** Provided records follows **

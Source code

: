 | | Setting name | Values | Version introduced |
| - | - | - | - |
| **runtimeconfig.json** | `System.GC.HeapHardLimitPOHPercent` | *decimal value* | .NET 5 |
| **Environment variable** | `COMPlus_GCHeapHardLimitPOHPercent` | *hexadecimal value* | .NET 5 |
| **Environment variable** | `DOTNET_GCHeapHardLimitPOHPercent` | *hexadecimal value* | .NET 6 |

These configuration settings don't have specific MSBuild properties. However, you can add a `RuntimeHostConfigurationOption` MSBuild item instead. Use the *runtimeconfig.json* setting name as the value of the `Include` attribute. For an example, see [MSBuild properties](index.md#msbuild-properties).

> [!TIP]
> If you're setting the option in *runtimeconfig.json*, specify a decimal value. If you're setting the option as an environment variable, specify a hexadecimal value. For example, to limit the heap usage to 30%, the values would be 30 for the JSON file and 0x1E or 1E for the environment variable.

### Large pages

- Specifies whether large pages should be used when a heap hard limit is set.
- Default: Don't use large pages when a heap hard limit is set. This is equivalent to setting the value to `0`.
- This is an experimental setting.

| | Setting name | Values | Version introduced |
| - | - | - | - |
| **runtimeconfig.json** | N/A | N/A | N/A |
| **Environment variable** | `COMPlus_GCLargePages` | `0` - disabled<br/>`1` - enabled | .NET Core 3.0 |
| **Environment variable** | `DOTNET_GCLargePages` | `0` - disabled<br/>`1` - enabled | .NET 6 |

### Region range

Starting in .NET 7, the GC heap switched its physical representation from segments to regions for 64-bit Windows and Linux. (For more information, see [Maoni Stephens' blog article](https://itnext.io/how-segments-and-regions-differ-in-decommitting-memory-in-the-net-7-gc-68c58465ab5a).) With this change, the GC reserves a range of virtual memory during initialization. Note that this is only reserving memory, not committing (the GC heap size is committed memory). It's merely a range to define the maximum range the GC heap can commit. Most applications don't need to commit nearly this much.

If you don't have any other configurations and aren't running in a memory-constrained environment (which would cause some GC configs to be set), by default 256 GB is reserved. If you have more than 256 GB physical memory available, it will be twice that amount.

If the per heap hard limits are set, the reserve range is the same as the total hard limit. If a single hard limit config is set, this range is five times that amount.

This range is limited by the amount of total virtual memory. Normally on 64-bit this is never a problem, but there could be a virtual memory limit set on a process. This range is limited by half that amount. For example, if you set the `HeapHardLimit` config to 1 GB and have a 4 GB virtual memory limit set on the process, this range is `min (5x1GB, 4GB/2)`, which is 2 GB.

** End of Provided records **

Prompt.
Retype exactly, and only, the lines above from the one where "- Default: Don't" occurs up to and including the one where "N/A | N/A | N/A |" occurs.

Worked solution.
- Default: Don't use large pages when a heap hard limit is set. This is equivalent to setting the value to `0`.
- This is an experimental setting.

| | Setting name | Values | Version introduced |
| - | - | - | - |
| **runtimeconfig.json** | N/A | N/A | N/A |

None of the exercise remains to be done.